* Your task: Take each line of the records below that contains the string "updated" and copy it.

Excerpted data Start Marker

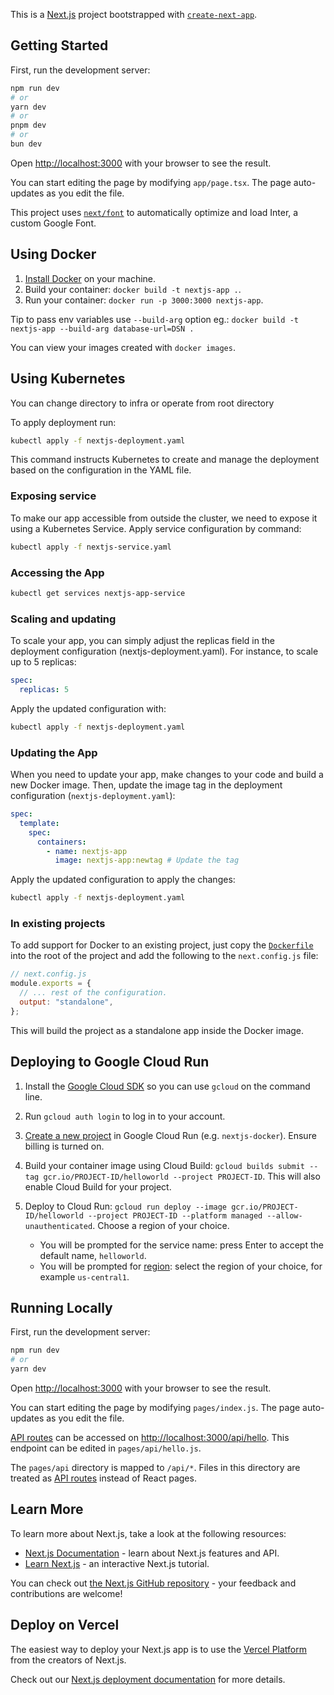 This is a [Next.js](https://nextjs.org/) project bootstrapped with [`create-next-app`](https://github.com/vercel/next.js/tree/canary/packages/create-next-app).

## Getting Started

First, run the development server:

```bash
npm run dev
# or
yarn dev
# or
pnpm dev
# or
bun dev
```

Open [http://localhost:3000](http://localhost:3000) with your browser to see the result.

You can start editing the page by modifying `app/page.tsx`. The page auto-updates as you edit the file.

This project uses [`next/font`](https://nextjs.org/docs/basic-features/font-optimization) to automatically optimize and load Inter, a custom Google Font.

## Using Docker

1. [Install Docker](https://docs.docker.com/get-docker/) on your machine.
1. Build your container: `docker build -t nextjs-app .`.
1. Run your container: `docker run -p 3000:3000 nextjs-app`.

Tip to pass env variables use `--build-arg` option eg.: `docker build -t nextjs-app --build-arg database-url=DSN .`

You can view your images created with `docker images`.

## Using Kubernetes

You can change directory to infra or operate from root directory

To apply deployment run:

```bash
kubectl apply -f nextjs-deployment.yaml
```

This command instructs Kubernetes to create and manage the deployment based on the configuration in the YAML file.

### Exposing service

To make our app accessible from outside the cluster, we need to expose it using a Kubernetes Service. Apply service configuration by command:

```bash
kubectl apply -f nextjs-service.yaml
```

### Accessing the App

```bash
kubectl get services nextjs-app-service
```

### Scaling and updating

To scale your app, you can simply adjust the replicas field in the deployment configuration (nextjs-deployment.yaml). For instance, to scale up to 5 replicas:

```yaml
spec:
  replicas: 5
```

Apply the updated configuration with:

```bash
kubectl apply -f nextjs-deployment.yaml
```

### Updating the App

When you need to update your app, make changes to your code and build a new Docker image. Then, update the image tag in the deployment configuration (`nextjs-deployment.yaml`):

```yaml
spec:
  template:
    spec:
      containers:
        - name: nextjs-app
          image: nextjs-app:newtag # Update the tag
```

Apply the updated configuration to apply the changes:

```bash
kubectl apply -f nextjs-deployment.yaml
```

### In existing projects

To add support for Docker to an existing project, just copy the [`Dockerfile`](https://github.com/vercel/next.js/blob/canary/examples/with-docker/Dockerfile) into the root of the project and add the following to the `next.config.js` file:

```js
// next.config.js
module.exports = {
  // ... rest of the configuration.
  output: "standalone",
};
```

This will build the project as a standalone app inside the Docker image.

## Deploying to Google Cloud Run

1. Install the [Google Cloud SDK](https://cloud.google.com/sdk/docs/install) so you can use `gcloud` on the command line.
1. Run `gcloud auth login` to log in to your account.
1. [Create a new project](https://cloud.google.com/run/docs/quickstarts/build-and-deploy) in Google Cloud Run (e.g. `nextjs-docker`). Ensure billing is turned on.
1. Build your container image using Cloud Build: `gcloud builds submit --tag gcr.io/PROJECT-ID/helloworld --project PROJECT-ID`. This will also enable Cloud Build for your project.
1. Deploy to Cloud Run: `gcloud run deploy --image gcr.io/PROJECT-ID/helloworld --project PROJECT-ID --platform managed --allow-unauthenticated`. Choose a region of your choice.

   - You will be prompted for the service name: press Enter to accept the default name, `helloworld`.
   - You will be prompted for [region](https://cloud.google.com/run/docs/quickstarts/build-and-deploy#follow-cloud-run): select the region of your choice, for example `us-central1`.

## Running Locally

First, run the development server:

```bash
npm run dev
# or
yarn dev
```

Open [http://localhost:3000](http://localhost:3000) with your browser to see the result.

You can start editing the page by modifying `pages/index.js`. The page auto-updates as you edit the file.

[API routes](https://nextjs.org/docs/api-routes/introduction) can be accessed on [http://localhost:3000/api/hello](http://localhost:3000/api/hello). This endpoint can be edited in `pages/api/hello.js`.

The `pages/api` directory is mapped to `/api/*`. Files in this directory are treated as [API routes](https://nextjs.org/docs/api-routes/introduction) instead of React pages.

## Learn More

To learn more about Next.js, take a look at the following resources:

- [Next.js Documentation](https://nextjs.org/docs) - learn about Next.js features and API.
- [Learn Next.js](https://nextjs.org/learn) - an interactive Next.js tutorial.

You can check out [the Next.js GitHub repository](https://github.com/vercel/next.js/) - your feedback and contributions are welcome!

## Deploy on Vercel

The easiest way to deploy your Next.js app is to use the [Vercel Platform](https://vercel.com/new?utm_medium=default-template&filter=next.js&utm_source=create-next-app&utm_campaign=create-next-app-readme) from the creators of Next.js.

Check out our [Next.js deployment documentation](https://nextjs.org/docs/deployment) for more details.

Excerpted data End Marker

* Task result:
Apply the updated configuration with:
Apply the updated configuration to apply the changes:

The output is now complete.